== Rendered images with source text ==
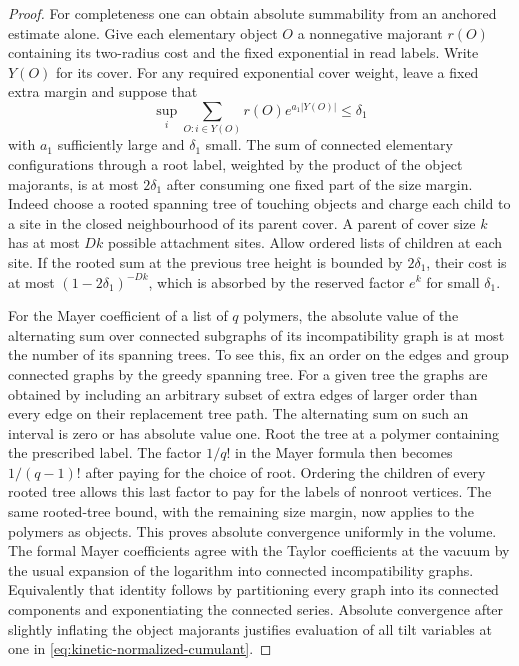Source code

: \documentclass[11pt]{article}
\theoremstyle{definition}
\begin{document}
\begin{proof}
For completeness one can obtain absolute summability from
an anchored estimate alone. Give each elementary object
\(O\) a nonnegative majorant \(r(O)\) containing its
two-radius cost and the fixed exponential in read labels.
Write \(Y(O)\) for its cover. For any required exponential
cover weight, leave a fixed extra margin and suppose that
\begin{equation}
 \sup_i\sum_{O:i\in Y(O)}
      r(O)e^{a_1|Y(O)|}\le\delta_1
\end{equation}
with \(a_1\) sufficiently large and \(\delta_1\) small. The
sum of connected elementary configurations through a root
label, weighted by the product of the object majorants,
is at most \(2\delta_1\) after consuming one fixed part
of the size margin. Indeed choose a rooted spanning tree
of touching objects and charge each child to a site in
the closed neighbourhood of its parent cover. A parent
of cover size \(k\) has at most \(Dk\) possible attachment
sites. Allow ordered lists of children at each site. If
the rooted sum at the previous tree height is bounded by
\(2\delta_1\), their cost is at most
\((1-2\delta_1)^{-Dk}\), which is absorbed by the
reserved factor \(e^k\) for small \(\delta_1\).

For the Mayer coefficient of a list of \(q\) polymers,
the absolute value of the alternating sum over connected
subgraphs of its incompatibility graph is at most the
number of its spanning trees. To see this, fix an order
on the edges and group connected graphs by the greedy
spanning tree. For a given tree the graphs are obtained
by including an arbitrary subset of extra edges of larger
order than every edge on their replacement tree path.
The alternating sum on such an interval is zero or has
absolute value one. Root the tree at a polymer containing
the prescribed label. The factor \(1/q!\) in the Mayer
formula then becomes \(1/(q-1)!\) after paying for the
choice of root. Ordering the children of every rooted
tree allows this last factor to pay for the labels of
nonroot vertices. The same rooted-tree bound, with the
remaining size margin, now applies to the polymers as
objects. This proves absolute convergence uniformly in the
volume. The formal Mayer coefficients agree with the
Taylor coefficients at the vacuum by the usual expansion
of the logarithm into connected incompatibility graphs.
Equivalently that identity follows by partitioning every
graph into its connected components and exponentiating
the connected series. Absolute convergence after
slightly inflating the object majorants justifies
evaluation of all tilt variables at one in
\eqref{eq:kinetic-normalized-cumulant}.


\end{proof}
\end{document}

--

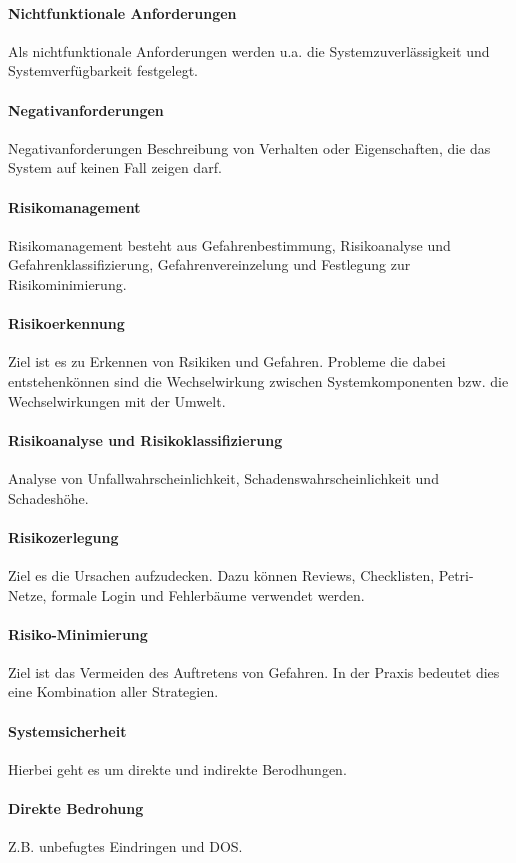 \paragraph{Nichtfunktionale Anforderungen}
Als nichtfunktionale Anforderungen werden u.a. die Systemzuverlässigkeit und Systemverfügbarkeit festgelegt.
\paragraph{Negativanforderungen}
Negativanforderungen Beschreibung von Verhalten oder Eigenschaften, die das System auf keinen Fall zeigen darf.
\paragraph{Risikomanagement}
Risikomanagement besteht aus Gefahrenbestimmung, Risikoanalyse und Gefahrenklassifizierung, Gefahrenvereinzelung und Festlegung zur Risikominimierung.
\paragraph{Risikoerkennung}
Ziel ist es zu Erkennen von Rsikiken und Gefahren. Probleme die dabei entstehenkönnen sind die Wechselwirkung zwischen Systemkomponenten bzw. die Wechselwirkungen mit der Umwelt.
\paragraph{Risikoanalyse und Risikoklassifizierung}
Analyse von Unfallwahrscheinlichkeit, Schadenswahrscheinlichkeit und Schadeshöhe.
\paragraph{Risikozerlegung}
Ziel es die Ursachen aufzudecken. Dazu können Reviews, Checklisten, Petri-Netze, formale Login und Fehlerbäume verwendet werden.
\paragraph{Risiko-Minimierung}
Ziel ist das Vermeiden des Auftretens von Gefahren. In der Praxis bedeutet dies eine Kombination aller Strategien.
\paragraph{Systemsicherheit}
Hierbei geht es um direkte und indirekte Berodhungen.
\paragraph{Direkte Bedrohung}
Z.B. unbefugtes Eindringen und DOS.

== Work instructions ==
Which lines above run from the one containing "tree allows this" to the one containing "volume. The formal"? Give them again exactly, both ends included.

== Written solution ==
tree allows this last factor to pay for the labels of
nonroot vertices. The same rooted-tree bound, with the
remaining size margin, now applies to the polymers as
objects. This proves absolute convergence uniformly in the
volume. The formal Mayer coefficients agree with the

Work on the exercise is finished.